Performance Benchmarks#

Overview#

This document provides comprehensive performance benchmarks for the Cosmos Dataset Search (CDS) system, covering three key performance areas:

Bulk Ingestion Performance: GPU-accelerated embedding ingestion using Milvus GPU_CAGRA indexing
Video Ingestion Performance: End-to-end video processing and embedding generation
Text Search Latency Performance: Query response times for semantic search

All benchmarks were conducted on NVIDIA L40 GPU hardware with the optimized Milvus configuration from /deploy/standalone/milvus_l40_standalone_optimized.yaml.

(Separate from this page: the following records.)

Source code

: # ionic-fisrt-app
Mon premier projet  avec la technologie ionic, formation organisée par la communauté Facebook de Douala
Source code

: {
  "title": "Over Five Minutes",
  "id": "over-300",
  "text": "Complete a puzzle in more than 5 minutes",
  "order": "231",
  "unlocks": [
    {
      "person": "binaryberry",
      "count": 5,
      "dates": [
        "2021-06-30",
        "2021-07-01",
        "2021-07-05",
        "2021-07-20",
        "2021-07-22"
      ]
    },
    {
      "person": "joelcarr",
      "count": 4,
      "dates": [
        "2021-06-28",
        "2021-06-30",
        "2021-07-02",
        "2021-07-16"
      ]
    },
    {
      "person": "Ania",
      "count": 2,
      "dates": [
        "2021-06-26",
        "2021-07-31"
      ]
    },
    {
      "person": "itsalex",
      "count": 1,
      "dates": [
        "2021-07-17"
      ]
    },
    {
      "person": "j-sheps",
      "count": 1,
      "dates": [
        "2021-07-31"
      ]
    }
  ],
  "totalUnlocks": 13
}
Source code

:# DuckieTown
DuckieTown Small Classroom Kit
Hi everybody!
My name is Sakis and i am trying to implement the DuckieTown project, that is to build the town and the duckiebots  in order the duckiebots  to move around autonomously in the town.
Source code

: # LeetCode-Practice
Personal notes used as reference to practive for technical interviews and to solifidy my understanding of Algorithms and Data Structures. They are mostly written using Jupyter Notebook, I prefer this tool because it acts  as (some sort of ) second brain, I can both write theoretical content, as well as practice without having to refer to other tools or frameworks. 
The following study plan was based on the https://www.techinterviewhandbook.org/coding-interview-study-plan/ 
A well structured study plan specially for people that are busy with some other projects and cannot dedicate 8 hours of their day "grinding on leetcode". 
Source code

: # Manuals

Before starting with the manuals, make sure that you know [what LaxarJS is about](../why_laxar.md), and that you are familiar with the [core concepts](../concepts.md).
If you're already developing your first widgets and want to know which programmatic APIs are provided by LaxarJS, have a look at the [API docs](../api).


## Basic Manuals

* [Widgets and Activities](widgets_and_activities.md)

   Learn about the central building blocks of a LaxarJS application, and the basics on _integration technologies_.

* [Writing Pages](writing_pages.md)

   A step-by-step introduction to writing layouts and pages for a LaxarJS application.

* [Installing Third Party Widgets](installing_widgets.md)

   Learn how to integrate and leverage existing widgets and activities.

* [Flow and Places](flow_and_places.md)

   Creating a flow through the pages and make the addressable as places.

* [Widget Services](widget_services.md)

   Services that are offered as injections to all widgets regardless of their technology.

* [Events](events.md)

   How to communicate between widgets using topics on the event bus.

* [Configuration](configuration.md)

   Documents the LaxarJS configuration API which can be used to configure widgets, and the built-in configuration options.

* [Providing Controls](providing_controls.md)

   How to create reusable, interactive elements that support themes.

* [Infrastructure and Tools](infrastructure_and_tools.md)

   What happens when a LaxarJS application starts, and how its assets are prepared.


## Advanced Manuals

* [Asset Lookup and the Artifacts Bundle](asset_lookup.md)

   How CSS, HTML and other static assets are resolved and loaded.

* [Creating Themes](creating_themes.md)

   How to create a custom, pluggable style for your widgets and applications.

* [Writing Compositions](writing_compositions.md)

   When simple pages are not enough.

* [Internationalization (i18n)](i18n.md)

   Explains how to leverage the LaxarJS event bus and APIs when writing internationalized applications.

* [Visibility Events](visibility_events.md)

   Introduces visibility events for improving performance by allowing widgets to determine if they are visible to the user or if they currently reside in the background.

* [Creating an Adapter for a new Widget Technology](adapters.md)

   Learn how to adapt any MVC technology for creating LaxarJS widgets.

To apply this configuration, ensure it is mounted in /deploy/standalone/docker-compose.build.yml under the milvus service (using a volumes entry):

services:
  milvus:
    # ...
    volumes:
      - ./deploy/standalone/milvus_l40_standalone_optimized.yaml:/milvus/configs/milvus.yaml

This ensures the Milvus instance uses the performance-optimized configuration for the benchmarks described below.

Reference Documentation#

Refer to the following more information about the technologies used in these benchmarks:

GPU_CAGRA Index: Milvus GPU_CAGRA Documentation: Official documentation for GPU_CAGRA index configuration and usage
GPU_CAGRA Technical Overview: Milvus Introduces GPU Index CAGRA: Technical deep dive into CAGRA architecture and performance.
Milvus GPU Configuration: Install Milvus Standalone with Docker Compose (GPU): GPU setup and configuration guide
CAGRA Parameter Tuning: cuVS Automated Tuning Guide: Guide for automated hyper-parameter optimization (HPO) of CAGRA graph parameters using GPU-accelerated tuning
Comparing Vector Indexes: cuVS Comparing Performance of Vector Indexes: Methodology for recall-aware performance comparison and benchmarking of vector search indexes

Test Environment#

Hardware Configuration#

Component	Specification
GPU	NVIDIA L40 (48GB VRAM)
CPU	AMD EPYC 7232P 8-Core Processor (16 threads)
RAM	126GB DDR4
Storage	1.7TB NVMe SSD
OS	Ubuntu 22.04 LTS (Linux 5.15.0-153)

Software Stack#

Component	Version
Milvus	2.4.4-gpu (standalone mode)
CUDA	13.0
NVIDIA Driver	580.65.06
Index Type	GPU_CAGRA
Storage Backend	LocalStack S3 (development)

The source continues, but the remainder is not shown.